Prompt: Copy exactly the lines of the records below, and only those lines, beginning with the line that contains "with the virtual" and ending with the line that contains "This scripts gradually".

[Stored data entries]
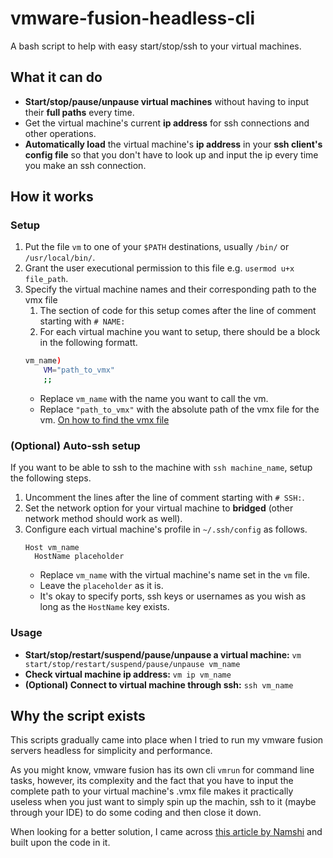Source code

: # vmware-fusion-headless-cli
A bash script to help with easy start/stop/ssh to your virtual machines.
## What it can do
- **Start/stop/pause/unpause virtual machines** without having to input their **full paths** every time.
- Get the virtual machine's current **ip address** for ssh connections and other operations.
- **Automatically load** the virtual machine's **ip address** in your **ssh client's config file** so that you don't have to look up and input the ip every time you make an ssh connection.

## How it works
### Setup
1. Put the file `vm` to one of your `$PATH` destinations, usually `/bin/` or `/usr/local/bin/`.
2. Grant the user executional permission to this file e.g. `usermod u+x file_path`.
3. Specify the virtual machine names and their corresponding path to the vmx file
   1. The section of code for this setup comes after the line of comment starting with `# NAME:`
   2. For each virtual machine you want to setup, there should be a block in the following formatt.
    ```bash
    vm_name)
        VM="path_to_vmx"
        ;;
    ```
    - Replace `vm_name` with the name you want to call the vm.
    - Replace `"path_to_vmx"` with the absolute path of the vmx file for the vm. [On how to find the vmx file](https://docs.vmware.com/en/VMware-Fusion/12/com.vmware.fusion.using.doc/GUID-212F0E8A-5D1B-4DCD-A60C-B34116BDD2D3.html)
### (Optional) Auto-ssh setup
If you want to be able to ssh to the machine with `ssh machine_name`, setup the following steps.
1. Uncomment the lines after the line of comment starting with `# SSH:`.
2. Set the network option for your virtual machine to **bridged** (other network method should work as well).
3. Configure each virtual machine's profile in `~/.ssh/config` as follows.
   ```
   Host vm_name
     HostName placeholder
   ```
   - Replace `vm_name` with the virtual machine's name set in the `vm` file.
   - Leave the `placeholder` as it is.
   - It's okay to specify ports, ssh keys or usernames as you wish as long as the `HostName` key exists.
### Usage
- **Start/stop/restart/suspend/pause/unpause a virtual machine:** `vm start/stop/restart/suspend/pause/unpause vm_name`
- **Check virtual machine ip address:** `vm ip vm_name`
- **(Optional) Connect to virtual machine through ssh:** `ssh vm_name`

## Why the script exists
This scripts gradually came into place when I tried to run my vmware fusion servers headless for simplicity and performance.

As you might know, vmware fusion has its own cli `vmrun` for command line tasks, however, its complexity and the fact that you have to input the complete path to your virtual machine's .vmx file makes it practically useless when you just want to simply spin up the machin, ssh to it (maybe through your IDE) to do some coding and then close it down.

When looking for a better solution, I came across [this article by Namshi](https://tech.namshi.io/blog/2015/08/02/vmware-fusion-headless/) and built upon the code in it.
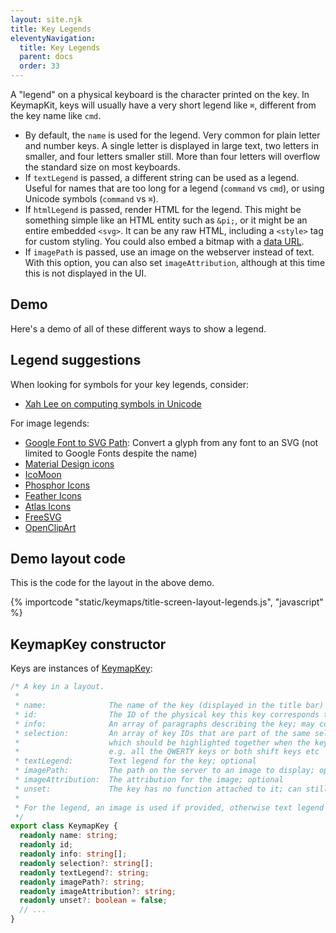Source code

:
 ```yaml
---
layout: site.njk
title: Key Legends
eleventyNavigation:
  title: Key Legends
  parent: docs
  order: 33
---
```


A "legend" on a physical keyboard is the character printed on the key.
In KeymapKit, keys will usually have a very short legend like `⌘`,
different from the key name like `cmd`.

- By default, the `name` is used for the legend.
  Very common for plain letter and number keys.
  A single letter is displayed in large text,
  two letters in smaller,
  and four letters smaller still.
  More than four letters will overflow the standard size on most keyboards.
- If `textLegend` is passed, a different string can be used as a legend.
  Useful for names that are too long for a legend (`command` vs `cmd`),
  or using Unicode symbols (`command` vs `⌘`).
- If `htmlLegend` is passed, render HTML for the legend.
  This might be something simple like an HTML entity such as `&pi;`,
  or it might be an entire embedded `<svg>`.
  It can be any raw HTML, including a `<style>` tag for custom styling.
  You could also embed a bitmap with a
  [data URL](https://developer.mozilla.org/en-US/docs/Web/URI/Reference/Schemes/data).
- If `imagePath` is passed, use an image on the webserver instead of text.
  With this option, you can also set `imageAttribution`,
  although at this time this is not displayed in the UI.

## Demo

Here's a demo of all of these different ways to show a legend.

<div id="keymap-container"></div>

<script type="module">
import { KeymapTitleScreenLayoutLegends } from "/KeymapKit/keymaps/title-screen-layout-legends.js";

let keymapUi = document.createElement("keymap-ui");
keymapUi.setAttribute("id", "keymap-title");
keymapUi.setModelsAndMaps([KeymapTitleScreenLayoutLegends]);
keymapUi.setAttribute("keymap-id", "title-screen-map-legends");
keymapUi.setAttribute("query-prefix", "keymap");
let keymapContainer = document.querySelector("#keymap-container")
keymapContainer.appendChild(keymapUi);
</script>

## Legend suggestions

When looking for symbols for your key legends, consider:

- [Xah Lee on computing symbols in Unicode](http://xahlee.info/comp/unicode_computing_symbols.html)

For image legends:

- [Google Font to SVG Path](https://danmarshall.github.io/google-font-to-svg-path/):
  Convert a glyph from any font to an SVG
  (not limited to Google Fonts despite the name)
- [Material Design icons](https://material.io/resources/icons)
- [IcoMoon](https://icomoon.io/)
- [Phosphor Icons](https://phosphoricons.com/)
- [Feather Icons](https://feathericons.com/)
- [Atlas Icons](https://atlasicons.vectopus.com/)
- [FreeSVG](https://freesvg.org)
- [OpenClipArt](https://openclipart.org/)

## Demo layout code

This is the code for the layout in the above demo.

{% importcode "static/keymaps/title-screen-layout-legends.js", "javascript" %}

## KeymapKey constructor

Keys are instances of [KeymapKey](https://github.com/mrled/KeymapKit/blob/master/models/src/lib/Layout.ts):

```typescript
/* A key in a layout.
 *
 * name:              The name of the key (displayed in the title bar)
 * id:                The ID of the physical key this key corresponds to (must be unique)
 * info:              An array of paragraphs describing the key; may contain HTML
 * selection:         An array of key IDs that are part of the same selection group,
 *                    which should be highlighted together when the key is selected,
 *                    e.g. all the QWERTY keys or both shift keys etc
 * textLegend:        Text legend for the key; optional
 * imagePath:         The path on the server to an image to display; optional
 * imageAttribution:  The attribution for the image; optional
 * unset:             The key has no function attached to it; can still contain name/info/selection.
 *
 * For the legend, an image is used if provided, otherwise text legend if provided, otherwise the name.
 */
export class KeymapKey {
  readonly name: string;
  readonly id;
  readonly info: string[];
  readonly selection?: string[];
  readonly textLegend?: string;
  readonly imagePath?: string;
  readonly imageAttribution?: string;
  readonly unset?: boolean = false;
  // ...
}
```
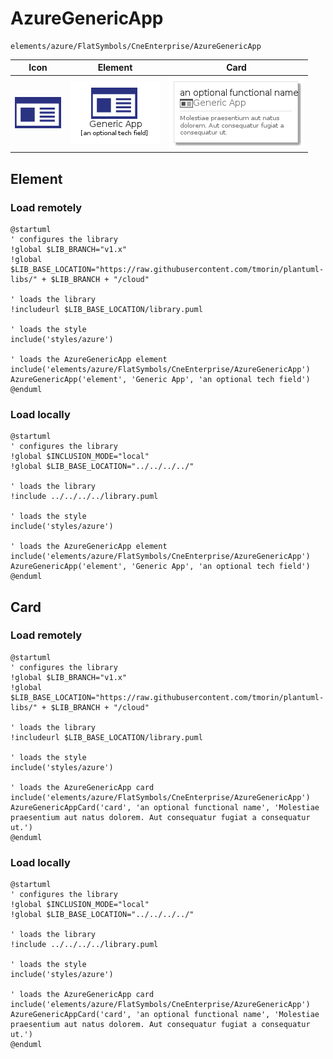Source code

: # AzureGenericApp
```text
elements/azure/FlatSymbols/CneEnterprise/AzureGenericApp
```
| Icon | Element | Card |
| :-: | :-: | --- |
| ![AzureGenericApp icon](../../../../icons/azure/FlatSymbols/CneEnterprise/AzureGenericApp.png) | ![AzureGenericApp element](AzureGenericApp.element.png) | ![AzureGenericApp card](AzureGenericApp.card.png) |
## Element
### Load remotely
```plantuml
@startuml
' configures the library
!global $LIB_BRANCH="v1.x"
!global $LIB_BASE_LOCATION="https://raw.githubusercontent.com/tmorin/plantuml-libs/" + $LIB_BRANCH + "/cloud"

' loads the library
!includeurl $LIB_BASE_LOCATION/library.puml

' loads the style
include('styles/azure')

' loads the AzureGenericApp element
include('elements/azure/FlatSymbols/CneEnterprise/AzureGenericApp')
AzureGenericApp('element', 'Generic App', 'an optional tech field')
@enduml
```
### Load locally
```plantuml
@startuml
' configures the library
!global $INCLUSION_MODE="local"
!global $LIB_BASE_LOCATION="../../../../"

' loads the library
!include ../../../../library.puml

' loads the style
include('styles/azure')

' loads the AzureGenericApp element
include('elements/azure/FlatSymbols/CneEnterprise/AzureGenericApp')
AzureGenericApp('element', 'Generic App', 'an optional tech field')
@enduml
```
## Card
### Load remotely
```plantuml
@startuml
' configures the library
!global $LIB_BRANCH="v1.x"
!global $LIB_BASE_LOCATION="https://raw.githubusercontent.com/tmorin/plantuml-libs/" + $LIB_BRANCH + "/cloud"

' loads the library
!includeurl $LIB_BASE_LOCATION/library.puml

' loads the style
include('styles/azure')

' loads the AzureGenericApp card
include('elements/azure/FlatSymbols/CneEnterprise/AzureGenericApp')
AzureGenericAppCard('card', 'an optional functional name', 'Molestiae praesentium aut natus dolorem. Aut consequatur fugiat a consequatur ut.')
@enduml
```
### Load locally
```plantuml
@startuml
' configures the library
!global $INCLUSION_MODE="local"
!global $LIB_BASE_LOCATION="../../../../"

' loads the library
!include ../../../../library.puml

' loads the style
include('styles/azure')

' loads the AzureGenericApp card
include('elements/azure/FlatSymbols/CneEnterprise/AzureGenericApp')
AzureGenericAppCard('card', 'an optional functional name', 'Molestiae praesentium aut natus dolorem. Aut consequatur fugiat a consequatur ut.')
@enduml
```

---

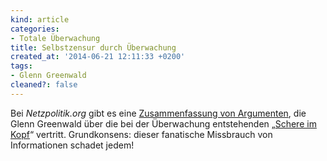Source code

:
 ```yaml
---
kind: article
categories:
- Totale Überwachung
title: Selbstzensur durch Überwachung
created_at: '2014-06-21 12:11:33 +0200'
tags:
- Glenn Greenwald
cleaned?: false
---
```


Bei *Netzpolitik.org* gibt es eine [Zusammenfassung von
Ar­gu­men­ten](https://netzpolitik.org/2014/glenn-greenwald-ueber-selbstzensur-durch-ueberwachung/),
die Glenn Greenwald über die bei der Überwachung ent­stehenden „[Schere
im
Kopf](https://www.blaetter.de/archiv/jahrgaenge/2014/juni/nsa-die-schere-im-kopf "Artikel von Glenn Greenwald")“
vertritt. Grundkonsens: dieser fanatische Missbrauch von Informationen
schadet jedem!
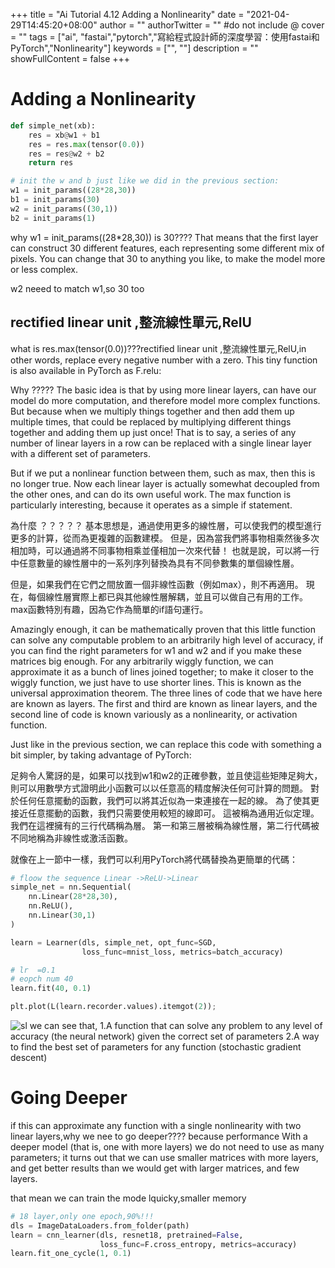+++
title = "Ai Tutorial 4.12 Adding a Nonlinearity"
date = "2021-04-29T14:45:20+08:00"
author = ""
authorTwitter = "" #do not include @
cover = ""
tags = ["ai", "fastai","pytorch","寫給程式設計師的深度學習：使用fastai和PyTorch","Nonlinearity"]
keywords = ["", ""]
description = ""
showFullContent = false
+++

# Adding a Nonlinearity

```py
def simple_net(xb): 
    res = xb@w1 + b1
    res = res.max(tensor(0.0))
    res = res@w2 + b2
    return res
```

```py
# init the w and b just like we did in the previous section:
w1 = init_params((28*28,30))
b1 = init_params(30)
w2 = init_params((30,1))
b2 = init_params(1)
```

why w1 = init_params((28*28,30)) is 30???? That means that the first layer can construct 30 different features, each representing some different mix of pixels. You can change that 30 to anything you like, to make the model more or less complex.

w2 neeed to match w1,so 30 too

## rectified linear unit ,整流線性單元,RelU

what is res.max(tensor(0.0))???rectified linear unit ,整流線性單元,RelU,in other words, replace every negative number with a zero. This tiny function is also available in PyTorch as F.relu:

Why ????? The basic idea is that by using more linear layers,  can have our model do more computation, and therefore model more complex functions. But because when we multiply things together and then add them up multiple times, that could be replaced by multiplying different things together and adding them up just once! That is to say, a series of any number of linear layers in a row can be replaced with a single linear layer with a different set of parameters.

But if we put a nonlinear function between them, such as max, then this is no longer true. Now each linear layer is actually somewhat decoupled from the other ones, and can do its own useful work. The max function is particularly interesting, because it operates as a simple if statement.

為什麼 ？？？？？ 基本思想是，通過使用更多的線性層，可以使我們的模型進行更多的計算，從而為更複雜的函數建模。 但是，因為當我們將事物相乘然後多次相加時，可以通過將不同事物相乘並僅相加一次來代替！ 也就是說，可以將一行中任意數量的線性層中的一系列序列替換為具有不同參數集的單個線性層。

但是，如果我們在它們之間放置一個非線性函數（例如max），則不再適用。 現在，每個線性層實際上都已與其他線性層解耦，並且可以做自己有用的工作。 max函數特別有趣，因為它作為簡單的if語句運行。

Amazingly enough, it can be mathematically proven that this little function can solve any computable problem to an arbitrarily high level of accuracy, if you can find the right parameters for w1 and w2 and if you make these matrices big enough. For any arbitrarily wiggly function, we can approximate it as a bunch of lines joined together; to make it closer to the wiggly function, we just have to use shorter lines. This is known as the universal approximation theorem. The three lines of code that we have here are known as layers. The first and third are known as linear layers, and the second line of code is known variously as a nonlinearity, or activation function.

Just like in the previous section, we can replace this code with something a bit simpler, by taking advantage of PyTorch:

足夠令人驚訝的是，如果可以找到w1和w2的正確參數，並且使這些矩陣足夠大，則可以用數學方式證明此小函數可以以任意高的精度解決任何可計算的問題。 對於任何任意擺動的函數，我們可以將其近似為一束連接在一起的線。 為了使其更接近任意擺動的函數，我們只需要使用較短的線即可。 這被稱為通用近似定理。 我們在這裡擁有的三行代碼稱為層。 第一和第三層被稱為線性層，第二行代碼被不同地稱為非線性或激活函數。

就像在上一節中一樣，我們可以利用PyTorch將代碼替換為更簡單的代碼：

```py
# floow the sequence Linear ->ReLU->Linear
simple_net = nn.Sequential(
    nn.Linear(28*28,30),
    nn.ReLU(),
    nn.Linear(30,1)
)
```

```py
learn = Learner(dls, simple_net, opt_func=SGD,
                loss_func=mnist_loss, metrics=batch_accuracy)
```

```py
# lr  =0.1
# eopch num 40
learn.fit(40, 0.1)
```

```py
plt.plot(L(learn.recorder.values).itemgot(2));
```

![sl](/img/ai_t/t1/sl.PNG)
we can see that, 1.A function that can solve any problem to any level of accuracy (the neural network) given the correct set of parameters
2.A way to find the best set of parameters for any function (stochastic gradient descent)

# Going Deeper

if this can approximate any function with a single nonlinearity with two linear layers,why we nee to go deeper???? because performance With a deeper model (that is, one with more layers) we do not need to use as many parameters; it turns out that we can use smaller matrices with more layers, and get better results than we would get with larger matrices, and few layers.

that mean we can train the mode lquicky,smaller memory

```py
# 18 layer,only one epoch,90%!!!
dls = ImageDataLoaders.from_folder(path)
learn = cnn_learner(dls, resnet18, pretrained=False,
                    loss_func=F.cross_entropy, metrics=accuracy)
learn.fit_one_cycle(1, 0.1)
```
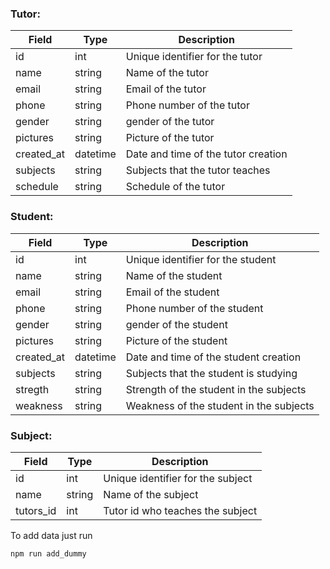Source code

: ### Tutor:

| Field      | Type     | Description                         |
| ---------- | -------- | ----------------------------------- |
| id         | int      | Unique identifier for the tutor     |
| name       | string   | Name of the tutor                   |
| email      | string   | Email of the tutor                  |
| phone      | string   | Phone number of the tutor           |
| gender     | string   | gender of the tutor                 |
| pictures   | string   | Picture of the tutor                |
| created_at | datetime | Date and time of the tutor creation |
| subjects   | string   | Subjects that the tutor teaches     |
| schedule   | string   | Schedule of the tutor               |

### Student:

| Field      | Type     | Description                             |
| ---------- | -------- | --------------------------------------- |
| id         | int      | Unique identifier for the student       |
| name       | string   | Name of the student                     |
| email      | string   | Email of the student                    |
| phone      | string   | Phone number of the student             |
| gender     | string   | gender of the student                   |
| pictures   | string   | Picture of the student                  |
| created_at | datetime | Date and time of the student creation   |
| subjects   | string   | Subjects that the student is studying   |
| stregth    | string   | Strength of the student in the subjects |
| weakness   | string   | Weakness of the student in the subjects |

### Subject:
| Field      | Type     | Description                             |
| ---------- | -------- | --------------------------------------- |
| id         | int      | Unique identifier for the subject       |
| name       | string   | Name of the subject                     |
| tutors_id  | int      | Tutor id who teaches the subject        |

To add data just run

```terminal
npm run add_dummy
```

Exercise response:
   - Replace `vm_name` with the virtual machine's name set in the `vm` file.
   - Leave the `placeholder` as it is.
   - It's okay to specify ports, ssh keys or usernames as you wish as long as the `HostName` key exists.
### Usage
- **Start/stop/restart/suspend/pause/unpause a virtual machine:** `vm start/stop/restart/suspend/pause/unpause vm_name`
- **Check virtual machine ip address:** `vm ip vm_name`
- **(Optional) Connect to virtual machine through ssh:** `ssh vm_name`

## Why the script exists
This scripts gradually came into place when I tried to run my vmware fusion servers headless for simplicity and performance.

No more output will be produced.